Sprizza Satana da tutti i pori il quarto album degli Xeper, band originaria del nordest italico e dedita a un black metal senza compromessi. Il chitarrista Guh.lu è uno che deve aver sentito forte e chiaro il richiamo della Norvegia, spostandosi dal Veneto a Stavanger: ex membro di Impiety e Setherial, adesso tra le altre cose alla corte dei Gorgoroth in veste di bassista live, e appunto mastermind degli Xeper che hanno da poco dato alle stampe Ad Numen Satanae. Oltre a lui e alla fidata bassista Alekht, per il debutto su Soulseller Records ci sono l’australiano Maelstrom alla voce e V. Einride dei Whoredom Rife alla batteria, insieme a una serie di ospiti tra cui spicca Blasphemer (Vltimas ed ex Mayhem) sulla traccia introduttiva.

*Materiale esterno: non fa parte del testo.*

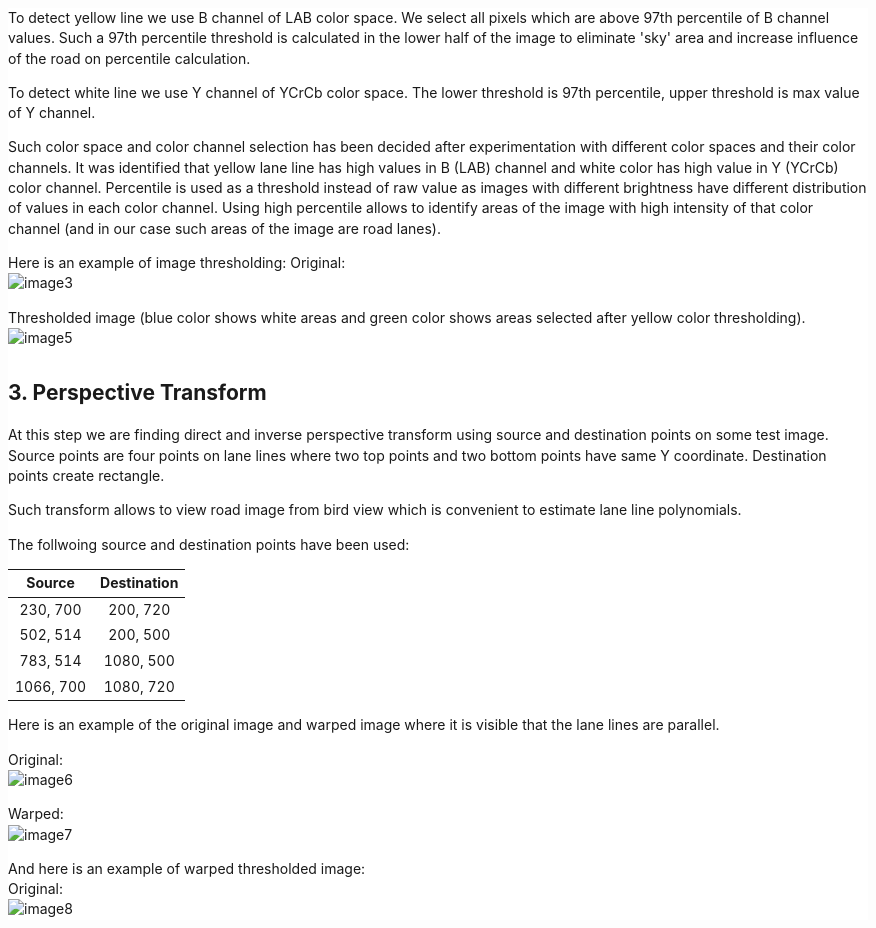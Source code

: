 To detect yellow line we use B channel of LAB color space. We select all pixels which are above 97th percentile of B channel values. Such a 97th percentile threshold is calculated in the lower half of the image to eliminate 'sky' area and increase influence of the road on percentile calculation.

To detect white line we use Y channel of YCrCb color space. The lower threshold is 97th percentile, upper threshold is max value of Y channel.

Such color space and color channel selection has been decided after experimentation with different color spaces and their color channels. It was identified that yellow lane line has high values in B (LAB) channel and white color has high value in Y (YCrCb) color channel. Percentile is used as a threshold instead of raw value as images with different brightness have different distribution of values in each color channel. Using high percentile allows to identify areas of the image with high intensity of that color channel (and in our case such areas of the image are road lanes).

Here is an example of image thresholding:
Original:  
![image3]  

Thresholded image (blue color shows white areas and green color shows areas selected after yellow color thresholding).
![image5]

## 3. Perspective Transform

At this step we are finding direct and inverse perspective transform using source and destination points on some test image. Source points are four points on lane lines where two top points and two bottom points have same Y coordinate. Destination points create rectangle.

Such transform allows to view road image from bird view which is convenient to estimate lane line polynomials.

The follwoing source and destination points have been used:

| Source        | Destination   | 
|:-------------:|:-------------:| 
| 230, 700      | 200, 720      | 
| 502, 514      | 200, 500      |
| 783, 514      | 1080, 500     |
| 1066, 700     | 1080, 720     |

Here is an example of the original image and warped image where it is visible that the lane lines are parallel.

Original:    
![image6]  

Warped:  
![image7]  

And here is an example of warped thresholded image:  
Original:  
![image8]


[//]: # (Image References)
[image1]: ./camera_cal/calibration1.jpg "Original chessboard"
[image2]: ./writeup_images/image1.jpg "Undistorted chessboard"
[image3]: ./test_images/test1.jpg "Road Original"
[image4]: ./writeup_images/image2.jpg "Road Undistorted"
[image5]: ./writeup_images/image3.jpg "Road Thresholded"
[image6]: ./test_images/straight_lines1_undist.jpg "Image used for perspective transform"
[image7]: ./writeup_images/image4.jpg "Warped image"
[image8]: ./writeup_images/image5.jpg "Original Thresholded image"
[image9]: ./writeup_images/image6.jpg "Warped Thresholded image"
[image10]: ./writeup_images/image7.jpg "Windows"
[image11]: ./writeup_images/image8.jpg "Polynomials drawn over warped image"
[image12]: ./writeup_images/image9.jpg "Polynomials drawn over warped image"
[image13]: ./writeup_images/image10.jpg "Image with activated pixels almost lost"
[video1]: ./project_video.mp4 "Video"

A essere completamente onesto, però, proprio l’iniziale “Fiat Interitus” getta subito un’ombra su Ad Numen Satanae: leggermente frammentata e con un missaggio non ottimale, rischia di far storcere un po’ il naso al primissimo approccio. Per fortuna l’ombra si dirada ben presto, ma di luce ovviamente neanche a parlarne: l’assalto frontale di “The Hidden Genesis” tradisce le influenze degli Xeper, che evidenziano di aver assimilato le lezioni della scuola norvegese e di quella svedese, con suoni moderni e a tratti bombastici ma che non snaturano lo spirito luciferino di Guh.lu e soci. I Nostri dimostrano traccia dopo traccia di essere padroni della loro materia e nella mezz’ora di Ad Numen Satanae trovano spazio bordate affilatissime e mid-tempo convincenti come “Under The Will Of Satan”, riff melodici à la Dissection e altri quasi tendenti al thrash, sempre sorretti da una batteria solida ed estrosa quando serve. Menzione a parte per la lunga “Riding The Spiral Of Lilith”, che non sarà il brano più aggressivo del lotto però mette sul piatto belle atmosfere di gorgorothiana memoria.

Al netto di qualche momento meno convincente — “The Snake That Brought The Flame” è forse l’unico anello debole del disco — gli Xeper si confermano solidissimi e mefistofelici a sette anni dal disco precedente, tra i mille impegni dei musicisti coinvolti: Ad Numen Satanae è un album sì ortodosso, ma che non sfigura di fianco a nomi più altisonanti.